Lakin PKK konusunda şimdiye kadar uygulanan “Çözüm süreçleri”, iki taraf açısından da gereklilik olmanın ötesinde iç ve dış/bölgesel konjonktür dayatmalarının ortaya çıkardığı sonuçlar olması, süreçlerin değişen sonraki konjonktürel şartlara kurban edilmesi sonucunu doğurmuştur.
Bu doğrultuda yukarıda alıntıladığımız “Çözüm” öngörülerine bakacak olursak;
A.Kadir Selvi'nin anlatımı her ne kadar Ankara'nın bakış açısını yansıtıyor gibi görünse de iki yönlü bir açmazı beraberinde getirmektedir.
Birincisi; Türkiye'nin dört ayrı parçada “Kürtlerin hamisi” olma hedefi bugün için yaşanan ve Kürtleri merkezine alan bölgesel savrulmalar, çekişmeler, didişmeler karşısında kulaklarda “hoş bir seda” niteliğini aşacak gibi durmamaktadır.
İkincisi; Bu iddia, Türkiye henüz bu konuda kendi içindeki Kürtleri bile memnun edememişken diğer parçalardaki Kürtlere hamilik yapmaya hazır olup olmadığı sorusunu beraberinde getirmektedir.
PKK'siz HDP formülü ise beylik laflardan öte bir anlam ifade etmemektedir.
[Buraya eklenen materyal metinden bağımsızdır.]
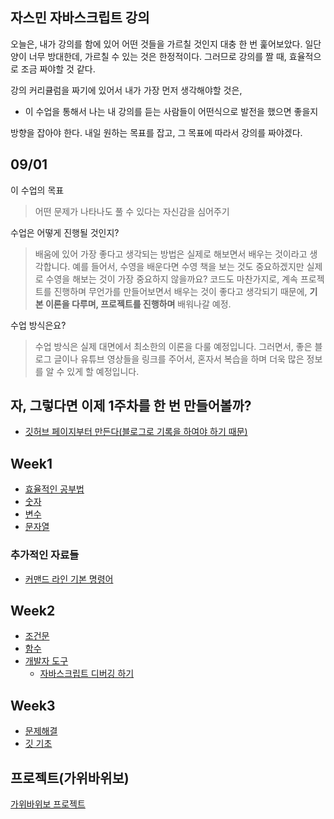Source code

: ## 자스민 자바스크립트 강의

오늘은, 내가 강의를 함에 있어 어떤 것들을 가르칠 것인지 대충 한 번 훑어보았다. 일단 양이 너무 방대한데, 가르칠 수 있는 것은 한정적이다. 그러므로 강의를 짤 때, 효율적으로 조금 짜야할 것 같다.

강의 커리큘럼을 짜기에 있어서 내가 가장 먼저 생각해야할 것은,

- 이 수업을 통해서 나는 내 강의를 듣는 사람들이 어떤식으로 발전을 했으면 좋을지 

방향을 잡아야 한다. 내일 원하는 목표를 잡고, 그 목표에 따라서 강의를 짜야겠다.

## 09/01

이 수업의 목표
> 어떤 문제가 나타나도 풀 수 있다는 자신감을 심어주기

수업은 어떻게 진행될 것인지?
> 배움에 있어 가장 좋다고 생각되는 방법은 실제로 해보면서 배우는 것이라고 생각합니다. 예를 들어서, 수영을 배운다면 수영 책을 보는 것도 중요하겠지만 실제로 수영을 해보는 것이 가장 중요하지 않을까요? 코드도 마찬가지로, 계속 프로젝트를 진행하며 무언가를 만들어보면서 배우는 것이 좋다고 생각되기 때문에, **기본 이론을 다루며, 프로젝트를 진행하며** 배워나갈 예정.

수업 방식은요?
> 수업 방식은 실제 대면에서 최소한의 이론을 다룰 예정입니다. 그러면서, 좋은 블로그 글이나 유튜브 영상들을 링크를 주어서, 혼자서 복습을 하며 더욱 많은 정보를 알 수 있게 할 예정입니다.

## 자, 그렇다면 이제 1주차를 한 번 만들어볼까?

- [깃허브 페이지부터 만든다(블로그로 기록을 하여야 하기 때문)](https://docs.google.com/document/d/1Wx_TWdIW1nqhHlNYvxkJoNH-6RPp0vxJ3m-9xIod0r8/edit)

## Week1

- [효율적인 공부법](https://medium.com/@k3hppk/%EA%B3%B5%EB%B6%80%EB%B2%95-1fd273560d19)
- [숫자](https://github.com/DaeguDude/jasmine/blob/master/jsCourse/week1/number.md)
- [변수](https://github.com/DaeguDude/jasmine/blob/master/jsCourse/week1/variable.md)
- [문자열](https://github.com/DaeguDude/jasmine/blob/master/jsCourse/week1/string.md)

### 추가적인 자료들

- [커맨드 라인 기본 명령어](https://www.youtube.com/watch?v=mJMUX5Nia_A&ab_channel=DaeguDude)


## Week2

- [조건문](https://github.com/DaeguDude/jasmine/blob/master/jsCourse/week2/conditionals.md)
- [함수](https://github.com/DaeguDude/jasmine/blob/master/jsCourse/week2/function.md)
- [개발자 도구](https://github.com/DaeguDude/jasmine/blob/master/jsCourse/week2/developerTools.md)
    - [자바스크립트 디버깅 하기](https://github.com/DaeguDude/jasmine/blob/master/jsCourse/week2/debugJS.md)

## Week3

- [문제해결](https://github.com/DaeguDude/jasmine/blob/master/jsCourse/week3/problemSolving.md)
- [깃 기초](https://github.com/DaeguDude/jasmine/tree/master/Git-Tutorial/git-basic/class1)

## 프로젝트(가위바위보)

[가위바위보 프로젝트](https://github.com/DaeguDude/jasmine/tree/master/jsCourse/project/rockPaperScissor)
PKK faktörünü ortadan kaldırırsanız HDP diye bir tabelanın bile kalıp kalmayacağı meçhuldür.
* * *
İlnur Çevik'in “PYD, bir diğer Barzani olamazlar mı?” sorusu üzerinden varmak istediği noktaya gelince;
Hemen belirteyim ki şu şartlarda olamaz ve olacak gibi de görünmemektedir. Bunun da iki nedenini söyleyeyim:
Birincisi; PKK/PYD/YPG vs. Kürtlerden beslenen bir hareket olmasına rağmen “Kürtlük” kaygısı hayli gridir. İdeolojik kimlik ve bu kimlikten kaynaklanan “Örgütsel çıkarları”, tüm Kürtlerin çıkarının çokça üstündedir. Bu faktör, bu örgütün “Bir diğer Barzani” olmasına müsaade etmemektedir.
İkincisi; Barzani, bölge dışı güçlerin bu bölgeye ait olmadığını, eninde sonunda buraları terk edeceklerini ve Kürtlerin bölgede var olan güçlerle baş başa kalacakları idrakinden hareketle siyaset ve diplomasi kanallarını sonuna kadar kullanmakta, atacağı her türlü adımın bölge güçleriyle uzlaşma içerisinde olmasına özel bir önem vermektedir.
PKK/PYD/YPG vs. ise tam tersine, bölge dışı güçlere yaslanarak, hatta garantisi olmayan bir hayal tasavvuru uğruna her türlü amelelik işlerini yapmayı onur saymaktadır. Bölge dışı güçleri memnun etmek uğruna açılan her türlü ihaleye gönüllü teklifler sunmakta, bölge içi her türlü güçle çatışmayı ilke edinmiş bulunmaktadır. Tüm yumurtalarını bölge dışı güçlerin sepetine koymuş bu örgütle asla bir çözüm veya barış tedariki yapamazsınız.
* * *
CB Erdoğan, Amerika'da. Öne çıkan en kritik konu ABD-YPG ilişkisi. Bu konuda Türkiye'nin tutumu açıktır. Amerika'nın tutumu ise daha farklı. YPG'yi dışlamak yerine Türkiye'nin bu örgütle müzakere sürecine girmesini istiyor. Yani Bölgesel şartlar bir kez daha yeni bir “Çözüm süreci” dayatmış bulunuyor.
S.Müslim'in yukarıdaki açıklamasını, son demlerde Türkiye'de yeniden terennüm edilen “Yeni süreç” açıklamalarıyla beraber okuyacak olursak, “Yeni süreç” organizasyonunun Anakara'da değil, Washington'da yapıldığı izlenimini ortaya çıkmaktadır.
Günümüz koşullarında ne silah ne de çatışma ortamının Kürtlere bir yararı yok. Kürtlerin insani taleplerinin pazarlıklara konu edilmemesi şartıyla ilgili tarafların bu soruna bir şekilde nokta koymalarının zamanı geçti bile.
Yeniden bir süreç başlayacaksa, bölgesel konjonktürün dayatmasıyla sonu bilinen türden değil, tarafların iradelerini ortaya koymasıyla bu iş mümkün olacaktır.
Konjonktürel dayatmaların ürünü olsa da yeniden “Çözüm süreci” mümkün mü?
Bekleyip görmek lazım! Özellikle de CB Erdoğan-Trump görüşmesinin sonuçları her türlü ihtimale gebe görünüyor.